Cite this article as: Frank Cranmer, "Illegal dissolution of religious organisation: Bryansk-Tula Diocese v Russia" in Law & Religion UK, 6 August 2022, https://lawandreligionuk.com/2022/08/06/illegal-dissolution-of-religious-organisation-bryansk-tula-diocese-v-russia/

4 thoughts on “Illegal dissolution of religious organisation: Bryansk-Tula Diocese v Russia

  1. This has reminded me of an unanswered (and somewhat academic) question of mine. I wonder whether the legal requirement in the UK for a church with an income of £5,000 a year or more, whose objects are deemed to be charitable (for example because they all fall under the heading of advancement of religion), to register with the Charity Commission, falls foul of this ECtHR caselaw, as the thin end of the same wedge so-to-speak.

    A similar question is exercising some minds in the USA, where the equivalent of charities are taxed less advantageously than unregistered churches, and approval of doctrines of the state that are not Christian is sometimes suggested should be a condition for remaining registered.
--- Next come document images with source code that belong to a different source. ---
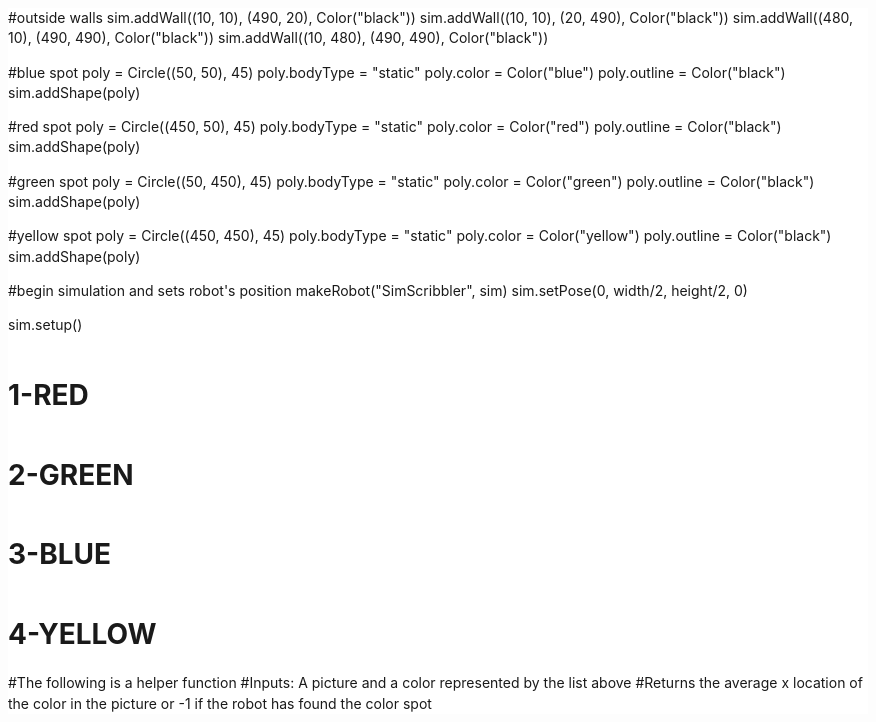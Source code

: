 #outside walls
sim.addWall((10, 10), (490, 20), Color("black"))
sim.addWall((10, 10), (20, 490), Color("black"))
sim.addWall((480, 10), (490, 490), Color("black"))
sim.addWall((10, 480), (490, 490), Color("black"))

#blue spot
poly = Circle((50, 50), 45)
poly.bodyType = "static"
poly.color = Color("blue")
poly.outline = Color("black")
sim.addShape(poly)

#red spot
poly = Circle((450, 50), 45)
poly.bodyType = "static"
poly.color = Color("red")
poly.outline = Color("black")
sim.addShape(poly)

#green spot
poly = Circle((50, 450), 45)
poly.bodyType = "static"
poly.color = Color("green")
poly.outline = Color("black")
sim.addShape(poly)

#yellow spot
poly = Circle((450, 450), 45)
poly.bodyType = "static"
poly.color = Color("yellow")
poly.outline = Color("black")
sim.addShape(poly)

#begin simulation and sets robot's position
makeRobot("SimScribbler", sim)
sim.setPose(0, width/2, height/2, 0)

sim.setup()

# 1-RED
# 2-GREEN
# 3-BLUE
# 4-YELLOW

#The following is a helper function 
#Inputs: A picture and a color represented by the list above
#Returns the average x location of the color in the picture or -1 if the robot has found the color spot
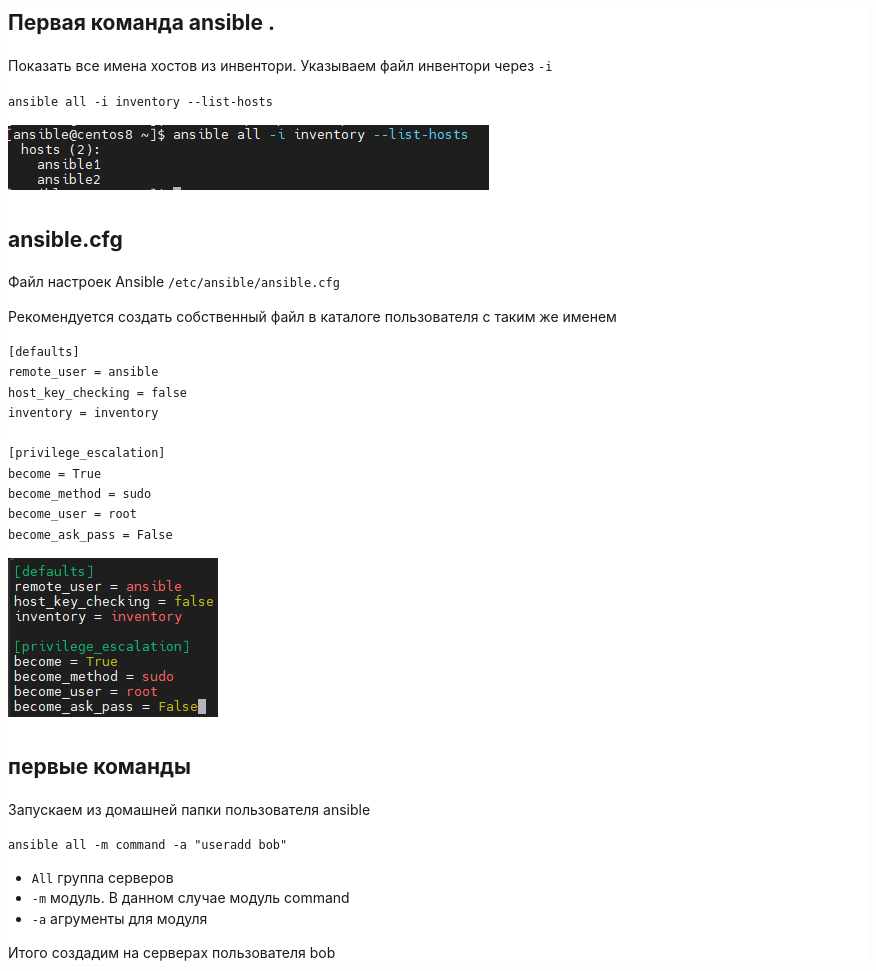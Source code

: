 ## Первая команда ansible . 

Показать все имена хостов из инвентори. Указываем файл инвентори через `-i`
```
ansible all -i inventory --list-hosts
```

![](images/image53.png)

## ansible.cfg

Файл настроек Ansible `/etc/ansible/ansible.cfg`

Рекомендуется создать собственный файл в каталоге пользователя c таким же именем
```properties
[defaults]
remote_user = ansible
host_key_checking = false
inventory = inventory

[privilege_escalation]
become = True
become_method = sudo
become_user = root
become_ask_pass = False
```
![](images/image31.png)

## первые команды

Запускаем из домашней папки пользователя ansible
```
ansible all -m command -a "useradd bob"
```

- `All` группа серверов
- `-m` модуль. В данном случае модуль command
- `-a` агрументы для модуля

Итого создадим на серверах пользователя bob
  2. I don’t see how it could. This is about, in effect, the attempted dissolution by Russia of a diocese of a Church that the regime does not support.

    Registering a charity in England or Wales is quite a different matter: no charity with an income of £5,000 or above is going to be prevented from registering unless it is excepted from registration – in which case it can’t register, but that does not involve any legal penalty. And even then, the Charity Commission has said that it proposes to introduce voluntary registration for such charities if, for example, they need a registration number in order to access local authority grants.

    Nor can I think of any ECtHR judgment that’s immediately relevant: which one did you have in mind?

    • I am not claiming that any particular ECtHR judgment is “immediately relevant” to the philosophical question I am posing, whether the state of a liberal democracy should assume the legal power in the first place to require churches to register with a public sector body. I am, rather, observing a non-immediate relevance, if you like. A legal requirement for churches to register (in the UK as in Russia), is the thin edge of a single wedge, the prerequisite first step onto a slippery slope that leads to state sanctions, up to and (in this case) including dissolution, against churches that refuse to register. For just about everything compulsory is compulsory “or else”, in one way or another.

      That voluntary registration might be available for churches for which registration isn’t compulsory, does not miraculously make registration voluntary for churches for whom it is compulsory, who may not aspire to the benefits that state registration brings, and may wish to eschew perceived perils of state registration.

      • I think we are confusing two things here. In England & Wales, a religious organisation does not have to register with anyone in its capacity as a religious organisation; however, if it wishes to benefit from recognition as a charity, then it must register with the Charity Commission unless it is excepted from doing so.

        The counter to that might, of course, be: “but if it’s a trust all of whose objects are charitable, it will be a charity ipso facto“; however, a trust that did not want to have charitable status thrust upon it could make sure that some of its objects were non-charitable.

        But perhaps a better charity lawyer than I might have a more expert view.